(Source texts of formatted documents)
####
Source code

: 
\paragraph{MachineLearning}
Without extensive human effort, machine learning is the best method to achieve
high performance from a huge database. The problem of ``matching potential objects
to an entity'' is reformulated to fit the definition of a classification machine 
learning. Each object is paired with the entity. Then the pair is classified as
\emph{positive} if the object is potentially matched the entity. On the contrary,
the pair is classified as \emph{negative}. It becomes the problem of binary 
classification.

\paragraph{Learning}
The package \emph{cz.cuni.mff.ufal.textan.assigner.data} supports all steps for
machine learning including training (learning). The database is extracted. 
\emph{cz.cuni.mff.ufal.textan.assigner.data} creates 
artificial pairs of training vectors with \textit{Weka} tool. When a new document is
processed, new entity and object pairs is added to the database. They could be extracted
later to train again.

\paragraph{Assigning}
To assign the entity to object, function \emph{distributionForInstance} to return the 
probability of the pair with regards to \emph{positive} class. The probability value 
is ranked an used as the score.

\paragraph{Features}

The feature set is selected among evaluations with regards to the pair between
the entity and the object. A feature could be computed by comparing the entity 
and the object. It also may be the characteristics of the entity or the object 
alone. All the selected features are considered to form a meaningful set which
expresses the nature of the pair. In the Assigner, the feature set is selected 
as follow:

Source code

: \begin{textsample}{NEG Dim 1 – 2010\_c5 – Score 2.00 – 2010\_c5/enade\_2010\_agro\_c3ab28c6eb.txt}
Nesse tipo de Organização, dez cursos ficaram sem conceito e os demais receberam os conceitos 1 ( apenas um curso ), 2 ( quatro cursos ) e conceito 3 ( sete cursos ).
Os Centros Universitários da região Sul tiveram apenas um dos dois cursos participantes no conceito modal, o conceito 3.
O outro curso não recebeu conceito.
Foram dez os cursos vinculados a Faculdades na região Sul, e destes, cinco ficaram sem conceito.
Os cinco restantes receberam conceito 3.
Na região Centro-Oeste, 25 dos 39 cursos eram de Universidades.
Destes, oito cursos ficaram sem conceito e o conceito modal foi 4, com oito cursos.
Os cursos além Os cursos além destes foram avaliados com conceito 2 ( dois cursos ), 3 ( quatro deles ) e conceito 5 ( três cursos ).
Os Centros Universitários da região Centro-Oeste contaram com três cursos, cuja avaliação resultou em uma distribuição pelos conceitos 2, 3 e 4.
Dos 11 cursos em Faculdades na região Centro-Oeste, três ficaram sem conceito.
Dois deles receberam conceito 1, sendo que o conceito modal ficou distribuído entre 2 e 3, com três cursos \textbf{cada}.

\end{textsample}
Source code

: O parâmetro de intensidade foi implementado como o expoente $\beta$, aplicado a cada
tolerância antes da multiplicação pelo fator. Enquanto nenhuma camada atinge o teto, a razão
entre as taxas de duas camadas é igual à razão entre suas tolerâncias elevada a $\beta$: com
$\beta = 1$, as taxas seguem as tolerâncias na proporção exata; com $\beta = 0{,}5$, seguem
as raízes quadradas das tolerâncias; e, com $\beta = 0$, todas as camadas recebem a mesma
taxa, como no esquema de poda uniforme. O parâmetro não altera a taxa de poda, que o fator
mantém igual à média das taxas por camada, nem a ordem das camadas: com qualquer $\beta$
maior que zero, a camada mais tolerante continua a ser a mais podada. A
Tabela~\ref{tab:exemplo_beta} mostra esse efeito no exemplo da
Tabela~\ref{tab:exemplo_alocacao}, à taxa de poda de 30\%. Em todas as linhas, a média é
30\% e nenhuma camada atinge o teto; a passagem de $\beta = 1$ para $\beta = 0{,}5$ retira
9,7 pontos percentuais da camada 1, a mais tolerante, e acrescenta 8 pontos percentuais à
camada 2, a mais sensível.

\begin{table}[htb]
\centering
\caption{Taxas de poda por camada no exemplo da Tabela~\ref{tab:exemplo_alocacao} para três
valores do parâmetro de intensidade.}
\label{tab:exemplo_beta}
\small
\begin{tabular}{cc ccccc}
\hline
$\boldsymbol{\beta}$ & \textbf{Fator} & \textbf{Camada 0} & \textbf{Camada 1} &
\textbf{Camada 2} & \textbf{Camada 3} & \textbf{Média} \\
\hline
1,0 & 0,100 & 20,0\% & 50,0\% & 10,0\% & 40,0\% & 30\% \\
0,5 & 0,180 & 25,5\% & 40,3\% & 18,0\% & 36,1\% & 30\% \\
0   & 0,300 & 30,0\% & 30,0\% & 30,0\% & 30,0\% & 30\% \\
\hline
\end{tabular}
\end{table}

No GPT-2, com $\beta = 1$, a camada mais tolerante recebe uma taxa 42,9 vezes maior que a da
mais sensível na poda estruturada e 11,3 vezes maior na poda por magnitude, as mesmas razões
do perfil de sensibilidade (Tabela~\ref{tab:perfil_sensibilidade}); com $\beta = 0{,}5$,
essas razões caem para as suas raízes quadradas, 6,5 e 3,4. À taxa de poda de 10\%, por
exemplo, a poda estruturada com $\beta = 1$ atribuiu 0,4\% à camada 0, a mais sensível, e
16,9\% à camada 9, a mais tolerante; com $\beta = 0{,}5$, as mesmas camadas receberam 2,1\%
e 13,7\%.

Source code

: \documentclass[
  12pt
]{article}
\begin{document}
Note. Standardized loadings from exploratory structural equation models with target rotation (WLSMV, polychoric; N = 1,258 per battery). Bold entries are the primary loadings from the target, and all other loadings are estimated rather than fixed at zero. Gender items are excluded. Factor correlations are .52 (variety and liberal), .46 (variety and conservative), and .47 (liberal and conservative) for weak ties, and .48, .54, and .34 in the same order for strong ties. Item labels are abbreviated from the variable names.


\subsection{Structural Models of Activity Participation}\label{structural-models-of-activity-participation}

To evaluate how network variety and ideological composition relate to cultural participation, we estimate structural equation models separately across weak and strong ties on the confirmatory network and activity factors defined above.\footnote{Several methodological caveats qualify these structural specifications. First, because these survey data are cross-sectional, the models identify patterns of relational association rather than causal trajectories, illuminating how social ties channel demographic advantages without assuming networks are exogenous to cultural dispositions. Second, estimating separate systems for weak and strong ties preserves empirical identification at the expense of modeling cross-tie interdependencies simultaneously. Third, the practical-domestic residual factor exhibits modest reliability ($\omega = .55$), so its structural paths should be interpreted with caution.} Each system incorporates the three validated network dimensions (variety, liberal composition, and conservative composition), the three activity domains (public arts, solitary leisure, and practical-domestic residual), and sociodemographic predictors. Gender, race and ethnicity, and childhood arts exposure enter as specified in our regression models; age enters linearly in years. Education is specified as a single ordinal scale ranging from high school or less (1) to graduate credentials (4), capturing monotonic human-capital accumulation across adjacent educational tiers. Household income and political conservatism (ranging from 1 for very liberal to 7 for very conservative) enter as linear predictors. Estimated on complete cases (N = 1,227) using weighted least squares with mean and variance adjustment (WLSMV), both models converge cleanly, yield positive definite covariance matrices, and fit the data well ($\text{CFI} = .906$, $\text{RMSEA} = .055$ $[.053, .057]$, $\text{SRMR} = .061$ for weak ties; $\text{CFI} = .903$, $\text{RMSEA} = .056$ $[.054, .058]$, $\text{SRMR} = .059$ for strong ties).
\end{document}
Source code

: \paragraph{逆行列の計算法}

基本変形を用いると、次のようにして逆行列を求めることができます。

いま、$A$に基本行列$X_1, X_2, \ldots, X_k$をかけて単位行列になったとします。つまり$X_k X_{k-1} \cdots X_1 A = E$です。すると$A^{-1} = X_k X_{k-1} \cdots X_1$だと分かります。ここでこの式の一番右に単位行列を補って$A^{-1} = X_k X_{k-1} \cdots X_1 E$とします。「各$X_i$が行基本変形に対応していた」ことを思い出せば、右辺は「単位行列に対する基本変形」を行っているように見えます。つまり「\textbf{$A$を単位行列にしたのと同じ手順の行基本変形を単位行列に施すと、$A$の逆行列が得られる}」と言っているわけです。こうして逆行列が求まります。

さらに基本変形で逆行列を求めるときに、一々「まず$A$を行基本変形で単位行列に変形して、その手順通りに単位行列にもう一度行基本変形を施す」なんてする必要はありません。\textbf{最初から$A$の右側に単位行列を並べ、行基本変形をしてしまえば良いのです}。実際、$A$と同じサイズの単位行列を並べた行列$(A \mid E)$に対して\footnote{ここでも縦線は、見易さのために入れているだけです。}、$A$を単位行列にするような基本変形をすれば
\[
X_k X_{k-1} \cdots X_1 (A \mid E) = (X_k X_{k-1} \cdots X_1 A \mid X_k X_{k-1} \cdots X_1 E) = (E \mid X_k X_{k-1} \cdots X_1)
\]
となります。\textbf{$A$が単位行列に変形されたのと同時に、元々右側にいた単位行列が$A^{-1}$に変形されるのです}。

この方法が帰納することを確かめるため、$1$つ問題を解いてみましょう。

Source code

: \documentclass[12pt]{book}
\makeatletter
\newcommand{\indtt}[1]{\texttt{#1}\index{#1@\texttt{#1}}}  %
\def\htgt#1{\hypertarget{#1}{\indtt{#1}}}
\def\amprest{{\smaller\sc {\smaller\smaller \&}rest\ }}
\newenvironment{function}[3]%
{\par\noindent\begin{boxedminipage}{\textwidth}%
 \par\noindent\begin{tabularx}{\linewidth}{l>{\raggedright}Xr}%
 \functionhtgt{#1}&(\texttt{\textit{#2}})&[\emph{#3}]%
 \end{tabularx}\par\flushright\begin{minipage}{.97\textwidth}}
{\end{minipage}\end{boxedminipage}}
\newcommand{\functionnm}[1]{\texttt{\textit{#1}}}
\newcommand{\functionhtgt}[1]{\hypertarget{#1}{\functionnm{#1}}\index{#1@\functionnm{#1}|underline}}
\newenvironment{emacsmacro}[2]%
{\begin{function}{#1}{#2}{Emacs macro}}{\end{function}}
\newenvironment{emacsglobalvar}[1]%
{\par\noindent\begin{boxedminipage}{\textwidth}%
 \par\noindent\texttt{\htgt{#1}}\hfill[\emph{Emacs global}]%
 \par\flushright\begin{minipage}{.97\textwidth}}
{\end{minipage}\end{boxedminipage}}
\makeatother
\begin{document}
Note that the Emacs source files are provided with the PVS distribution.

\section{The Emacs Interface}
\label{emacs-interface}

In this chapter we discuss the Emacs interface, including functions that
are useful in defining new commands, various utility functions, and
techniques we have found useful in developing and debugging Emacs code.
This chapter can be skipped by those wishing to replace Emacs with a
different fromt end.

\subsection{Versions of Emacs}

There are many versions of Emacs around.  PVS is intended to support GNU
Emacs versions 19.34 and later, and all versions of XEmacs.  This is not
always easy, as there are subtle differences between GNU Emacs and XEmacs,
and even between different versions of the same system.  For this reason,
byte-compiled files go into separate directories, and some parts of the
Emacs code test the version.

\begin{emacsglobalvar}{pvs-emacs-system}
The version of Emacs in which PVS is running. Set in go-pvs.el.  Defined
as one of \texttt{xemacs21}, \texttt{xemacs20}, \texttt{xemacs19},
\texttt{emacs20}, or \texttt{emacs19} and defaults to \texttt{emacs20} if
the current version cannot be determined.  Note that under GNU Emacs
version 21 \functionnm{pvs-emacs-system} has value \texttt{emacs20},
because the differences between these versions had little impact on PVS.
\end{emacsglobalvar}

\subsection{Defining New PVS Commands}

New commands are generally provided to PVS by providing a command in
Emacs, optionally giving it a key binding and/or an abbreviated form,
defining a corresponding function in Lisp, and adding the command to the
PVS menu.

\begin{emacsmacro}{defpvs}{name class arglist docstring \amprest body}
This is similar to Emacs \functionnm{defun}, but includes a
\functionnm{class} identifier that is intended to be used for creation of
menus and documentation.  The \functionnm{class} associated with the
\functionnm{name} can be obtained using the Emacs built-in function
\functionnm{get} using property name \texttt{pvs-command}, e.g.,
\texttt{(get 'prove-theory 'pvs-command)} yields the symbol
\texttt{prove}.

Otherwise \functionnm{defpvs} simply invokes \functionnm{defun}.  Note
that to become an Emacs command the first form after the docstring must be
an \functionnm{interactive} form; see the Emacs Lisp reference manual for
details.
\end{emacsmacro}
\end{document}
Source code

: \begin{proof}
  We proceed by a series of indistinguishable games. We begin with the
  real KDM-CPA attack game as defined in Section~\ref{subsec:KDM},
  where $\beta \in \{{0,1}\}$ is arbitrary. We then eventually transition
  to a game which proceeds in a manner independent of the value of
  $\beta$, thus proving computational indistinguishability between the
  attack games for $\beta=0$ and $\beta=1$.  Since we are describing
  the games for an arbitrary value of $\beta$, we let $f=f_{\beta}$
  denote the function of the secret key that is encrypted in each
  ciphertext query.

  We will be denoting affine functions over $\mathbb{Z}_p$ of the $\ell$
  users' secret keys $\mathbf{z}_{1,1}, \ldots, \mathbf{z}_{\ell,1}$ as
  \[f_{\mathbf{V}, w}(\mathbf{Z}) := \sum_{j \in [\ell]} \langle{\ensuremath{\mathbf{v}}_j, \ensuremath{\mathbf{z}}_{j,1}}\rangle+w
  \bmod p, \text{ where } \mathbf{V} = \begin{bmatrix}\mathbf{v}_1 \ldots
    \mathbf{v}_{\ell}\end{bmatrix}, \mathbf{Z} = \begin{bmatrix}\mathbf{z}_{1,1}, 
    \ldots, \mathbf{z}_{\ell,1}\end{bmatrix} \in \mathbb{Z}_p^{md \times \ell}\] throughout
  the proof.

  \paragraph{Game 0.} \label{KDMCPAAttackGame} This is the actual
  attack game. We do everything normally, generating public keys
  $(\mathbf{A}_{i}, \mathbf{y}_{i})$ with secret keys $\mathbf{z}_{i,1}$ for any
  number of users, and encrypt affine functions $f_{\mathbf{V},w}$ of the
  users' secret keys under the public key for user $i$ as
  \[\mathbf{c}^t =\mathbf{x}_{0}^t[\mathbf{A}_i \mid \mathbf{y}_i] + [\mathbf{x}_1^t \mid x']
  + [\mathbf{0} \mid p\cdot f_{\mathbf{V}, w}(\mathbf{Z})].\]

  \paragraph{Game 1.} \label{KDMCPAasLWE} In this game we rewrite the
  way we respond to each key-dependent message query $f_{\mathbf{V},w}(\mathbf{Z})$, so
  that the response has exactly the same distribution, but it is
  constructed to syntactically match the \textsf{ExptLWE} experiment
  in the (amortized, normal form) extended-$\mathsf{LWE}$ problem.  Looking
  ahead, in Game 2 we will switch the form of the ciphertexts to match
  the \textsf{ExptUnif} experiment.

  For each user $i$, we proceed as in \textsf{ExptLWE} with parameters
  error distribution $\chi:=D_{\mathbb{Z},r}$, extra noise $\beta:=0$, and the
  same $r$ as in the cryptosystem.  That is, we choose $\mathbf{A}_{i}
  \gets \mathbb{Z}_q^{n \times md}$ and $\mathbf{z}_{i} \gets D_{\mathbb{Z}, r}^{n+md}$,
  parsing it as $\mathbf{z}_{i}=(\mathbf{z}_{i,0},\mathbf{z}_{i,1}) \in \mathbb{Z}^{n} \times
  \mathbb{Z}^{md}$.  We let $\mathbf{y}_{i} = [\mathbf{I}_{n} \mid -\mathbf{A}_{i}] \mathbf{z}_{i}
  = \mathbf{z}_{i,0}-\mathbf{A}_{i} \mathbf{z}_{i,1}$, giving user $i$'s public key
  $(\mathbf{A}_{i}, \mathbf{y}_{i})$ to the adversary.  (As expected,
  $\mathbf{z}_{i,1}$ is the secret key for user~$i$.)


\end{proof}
####
» THE PROBLEM
Copy nothing except the lines from the one holding "users' secret keys under" through the last line of the data above, and return them exactly.

» WRITTEN ANSWER
  users' secret keys under the public key for user $i$ as
  \[\mathbf{c}^t =\mathbf{x}_{0}^t[\mathbf{A}_i \mid \mathbf{y}_i] + [\mathbf{x}_1^t \mid x']
  + [\mathbf{0} \mid p\cdot f_{\mathbf{V}, w}(\mathbf{Z})].\]

  \paragraph{Game 1.} \label{KDMCPAasLWE} In this game we rewrite the
  way we respond to each key-dependent message query $f_{\mathbf{V},w}(\mathbf{Z})$, so
  that the response has exactly the same distribution, but it is
  constructed to syntactically match the \textsf{ExptLWE} experiment
  in the (amortized, normal form) extended-$\mathsf{LWE}$ problem.  Looking
  ahead, in Game 2 we will switch the form of the ciphertexts to match
  the \textsf{ExptUnif} experiment.

  For each user $i$, we proceed as in \textsf{ExptLWE} with parameters
  error distribution $\chi:=D_{\mathbb{Z},r}$, extra noise $\beta:=0$, and the
  same $r$ as in the cryptosystem.  That is, we choose $\mathbf{A}_{i}
  \gets \mathbb{Z}_q^{n \times md}$ and $\mathbf{z}_{i} \gets D_{\mathbb{Z}, r}^{n+md}$,
  parsing it as $\mathbf{z}_{i}=(\mathbf{z}_{i,0},\mathbf{z}_{i,1}) \in \mathbb{Z}^{n} \times
  \mathbb{Z}^{md}$.  We let $\mathbf{y}_{i} = [\mathbf{I}_{n} \mid -\mathbf{A}_{i}] \mathbf{z}_{i}
  = \mathbf{z}_{i,0}-\mathbf{A}_{i} \mathbf{z}_{i,1}$, giving user $i$'s public key
  $(\mathbf{A}_{i}, \mathbf{y}_{i})$ to the adversary.  (As expected,
  $\mathbf{z}_{i,1}$ is the secret key for user~$i$.)


\end{proof}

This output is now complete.